Petro’s land is assessed at over 356,000 dollars. The leased land the company wants from the borough is assessed at over 235,000. Volk he has spoken to company owner Kurt Lindsey about the swap. He said Petro is willing to take a payment from the borough to make up the difference and apply that money to pay for the installation of a mooring dolphin near the fuel dock. He thought the additional mooring structure would help his company and the municipality.

“The main option to us would really help with the dolphin because the Lindseys they care about communities,” Volk said. “They know that it would benefit us. They know it’d benefit the harbor. It would benefit the downtown businesses. It would benefit everybody because I think we could get bigger boats, with more people or more activity in here.”

Another option would be for the borough to reduce Petro’s lease payment for its other property to make up for that difference in value.
If the exchange were to happen the borough would lose annual lease and tax revenue. The Petro lease for the land the company wants brings in 28,500 dollars annually for the harbor enterprise fund. That payment would end, along with a little more than four thousand dollars of property tax revenue.
Harbor staff are supporting the exchange. They’d like to use Petro’s property across from the cold storage for a centralized maintenance and storage area. Currently, they’re working out of container vans at multiple sites around town along with the harbor office.

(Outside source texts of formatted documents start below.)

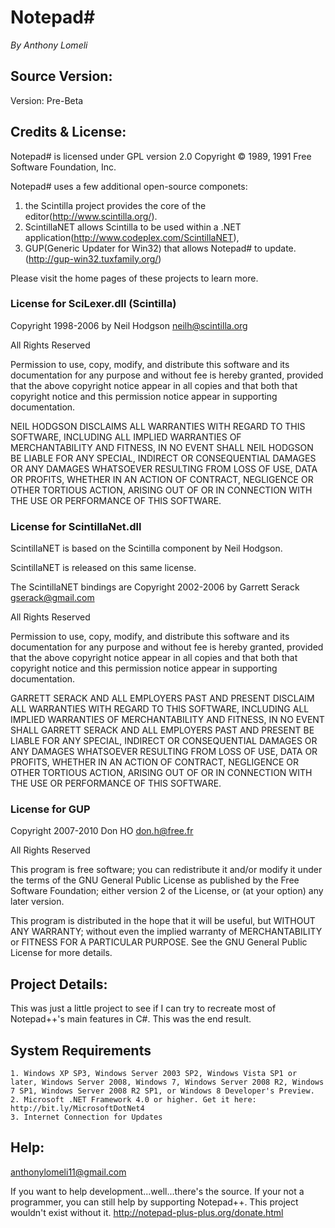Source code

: Notepad#
========
_By Anthony Lomeli_

## Source Version:

Version: Pre-Beta

## Credits & License:

Notepad# is licensed under GPL version 2.0 Copyright &copy; 1989, 1991 Free Software Foundation, Inc.

Notepad# uses a few additional open-source componets:

   1. the Scintilla project provides the core of the editor(http://www.scintilla.org/).
   2. ScintillaNET allows Scintilla to be used within a .NET application(http://www.codeplex.com/ScintillaNET),
   3. GUP(Generic Updater for Win32) that allows Notepad# to update.(http://gup-win32.tuxfamily.org/)
   
Please visit the home pages of these projects to learn more.
   
### License for SciLexer.dll (Scintilla)

Copyright 1998-2006 by Neil Hodgson <neilh@scintilla.org>

All Rights Reserved

Permission to use, copy, modify, and distribute this software and its documentation for any purpose and without fee is hereby granted, provided that the above copyright notice appear in all copies and that both that copyright notice and this permission notice appear in supporting documentation.

NEIL HODGSON DISCLAIMS ALL WARRANTIES WITH REGARD TO THIS SOFTWARE, INCLUDING ALL IMPLIED WARRANTIES OF MERCHANTABILITY AND FITNESS, IN NO EVENT SHALL NEIL HODGSON BE LIABLE FOR ANY SPECIAL, INDIRECT OR CONSEQUENTIAL DAMAGES OR ANY DAMAGES WHATSOEVER RESULTING FROM LOSS OF USE, DATA OR PROFITS, WHETHER IN AN ACTION OF CONTRACT, NEGLIGENCE OR OTHER TORTIOUS ACTION, ARISING OUT OF OR IN CONNECTION WITH THE USE OR PERFORMANCE OF THIS SOFTWARE.

### License for ScintillaNet.dll

ScintillaNET is based on the Scintilla component by Neil Hodgson.

ScintillaNET is released on this same license.

The ScintillaNET bindings are Copyright 2002-2006 by Garrett Serack <gserack@gmail.com>

All Rights Reserved

Permission to use, copy, modify, and distribute this software and its documentation for any purpose and without fee is hereby granted, provided that the above copyright notice appear in all copies and that both that copyright notice and this permission notice appear in supporting documentation.

GARRETT SERACK AND ALL EMPLOYERS PAST AND PRESENT DISCLAIM ALL WARRANTIES WITH REGARD TO THIS SOFTWARE, INCLUDING ALL IMPLIED WARRANTIES OF MERCHANTABILITY AND FITNESS, IN NO EVENT SHALL GARRETT SERACK AND ALL EMPLOYERS PAST AND PRESENT BE LIABLE FOR ANY SPECIAL, INDIRECT OR CONSEQUENTIAL DAMAGES OR ANY DAMAGES WHATSOEVER RESULTING FROM LOSS OF USE, DATA OR PROFITS, WHETHER IN AN ACTION OF CONTRACT, NEGLIGENCE OR OTHER TORTIOUS ACTION, ARISING OUT OF OR IN CONNECTION WITH THE USE OR PERFORMANCE OF THIS SOFTWARE.

### License for GUP

Copyright 2007-2010 Don HO <don.h@free.fr>

All Rights Reserved

This program is free software; you can redistribute it and/or modify it under the terms of the GNU General Public License as published by the Free Software Foundation; either version 2 of the License, or (at your option) any later version.

This program is distributed in the hope that it will be useful, but WITHOUT ANY WARRANTY; without even the implied warranty of MERCHANTABILITY or FITNESS FOR A PARTICULAR PURPOSE.  See the GNU General Public License for more details. 

## Project Details:

This was just a little project to see if I can try to recreate most of Notepad++'s main features in C#. This was the end result.

## System Requirements

	1. Windows XP SP3, Windows Server 2003 SP2, Windows Vista SP1 or later, Windows Server 2008, Windows 7, Windows Server 2008 R2, Windows 7 SP1, Windows Server 2008 R2 SP1, or Windows 8 Developer's Preview.
	2. Microsoft .NET Framework 4.0 or higher. Get it here: http://bit.ly/MicrosoftDotNet4
	3. Internet Connection for Updates
	
## Help:

[anthonylomeli11@gmail.com](mailto:anthonylomeli11@gmail.com)

If you want to help development...well...there's the source. If your not a programmer, you can still help by supporting Notepad++. This project wouldn't exist without it. http://notepad-plus-plus.org/donate.html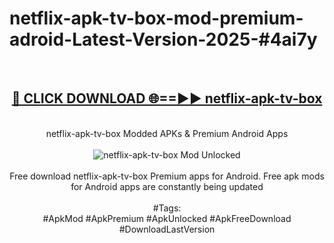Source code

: <h1>netflix-apk-tv-box-mod-premium-adroid-Latest-Version-2025-#4ai7y</h1>
<br>
<div align="center">
<h2><a href="https://app.mediaupload.pro/?title=netflix-apk-tv-box&ref=9" rel="nofollow">🔴 CLICK DOWNLOAD 🌐==►► netflix-apk-tv-box</a></h2>
<br>
netflix-apk-tv-box Modded APKs & Premium Android Apps
<br>
<br>
<a href="https://app.mediaupload.pro/?title=netflix-apk-tv-box&ref=9" rel="nofollow" data-target="animated-image.originalLink"><img src="https://github.com/user-attachments/assets/0f9c940e-d8b0-45ae-aac7-cd30a18b3e1c" alt="netflix-apk-tv-box Mod Unlocked" style="max-width: 100%; display: inline-block;" data-target="animated-image.originalImage"></a>
<br><br>
Free download netflix-apk-tv-box Premium apps for Android. Free apk mods for Android apps are constantly being updated
<br><br>
#Tags:
<br>
#ApkMod #ApkPremium #ApkUnlocked #ApkFreeDownload #DownloadLastVersion
</div>
<br>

Harbor master Glorianne Wollen explained the need to the board. “So if the Petro doesn’t, if this doesn’t work, we think it from the staff’s point of view it’s a great location, great facility, fits all our needs,” Wollen said. “But if we’re not allowed to move forward on this we’re gonna have to do something. The situation we have currently, we can’t continue on the way we are. So if we don’t move forward on this, we’re gonna be looking at building something on our own property.”

That other option could mean building something new on the rock filled approach to the drive down down, not something that Wollen is hoping will happen. “What I like about Petro is again it’s across the street and still centrally located, not taking up valuable waterfront,” she said.

Assembly member Kurt Wohlhueter thought more fishing boat bait sheds may need to be moved off tidelands next to the boat yard Piston and Rudder if that compnay’s president Mike Luhr is looking to expand there. Wohlhueter did not think the drive down dock approach was a good spot for a harbor building.

“I think we’re going to need that space for bait sheds,” Wohlhueter said. “I don’t think we wanna put a building on that approach because we need to be looking 5-10 years down the road here you know and maybe a few years before Mike does want the rest of that property. I think it needs to be available to him.”

Board members thought the land exchange made sense and the existing building on the Petro land would make work easier for harbor staff.

“We have a building in front of us that fits your needs,” said board member Don Spigelmyre. “It does exactly what you need it for. I think for the guys that work, being a guy that had stuff spread all over the place that had to drive and pick up parts, it’s going to not only save them an incredible amount of time but it’s going to allow you to have dry storage and a work space to do everything you needed to do.”

“I agree,” said board chair Mike Bangs. “The way I look at it is we have close to a 60 million dollar infrastructure and we’re trying to maintain it out of a tool shed, it just doesn’t make sense.”

There were four board members at a meeting in late January and Bob Martin and John Murgas joined Bangs and Spigelmyre in voting to recommend going forward with the land exchange. It will be up to the borough assembly to make the final decision and agree to terms of a swap.